> [Problem statement]
Check the listing below for lines with the word "testa" and say how many there are, with nothing but the number.

> [Data records]
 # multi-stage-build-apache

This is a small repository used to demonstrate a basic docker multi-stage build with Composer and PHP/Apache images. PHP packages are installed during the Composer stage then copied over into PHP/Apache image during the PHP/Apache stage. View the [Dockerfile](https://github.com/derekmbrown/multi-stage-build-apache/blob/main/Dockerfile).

--

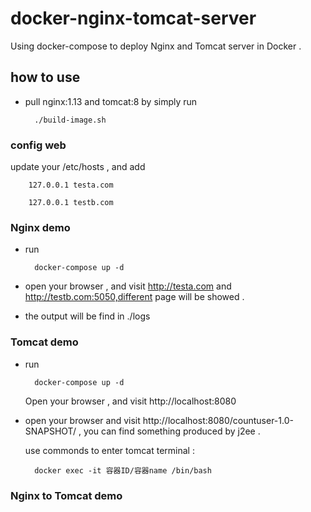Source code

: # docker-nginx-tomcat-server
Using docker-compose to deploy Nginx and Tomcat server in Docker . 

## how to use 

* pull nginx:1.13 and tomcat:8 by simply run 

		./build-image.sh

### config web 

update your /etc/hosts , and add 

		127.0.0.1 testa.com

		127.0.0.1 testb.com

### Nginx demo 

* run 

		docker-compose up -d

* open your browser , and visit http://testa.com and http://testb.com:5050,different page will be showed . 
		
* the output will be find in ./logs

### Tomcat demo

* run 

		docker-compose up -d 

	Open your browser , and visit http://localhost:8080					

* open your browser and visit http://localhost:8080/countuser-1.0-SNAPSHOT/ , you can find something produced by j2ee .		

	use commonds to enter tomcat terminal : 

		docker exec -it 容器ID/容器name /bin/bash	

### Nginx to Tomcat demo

> [Task result]
2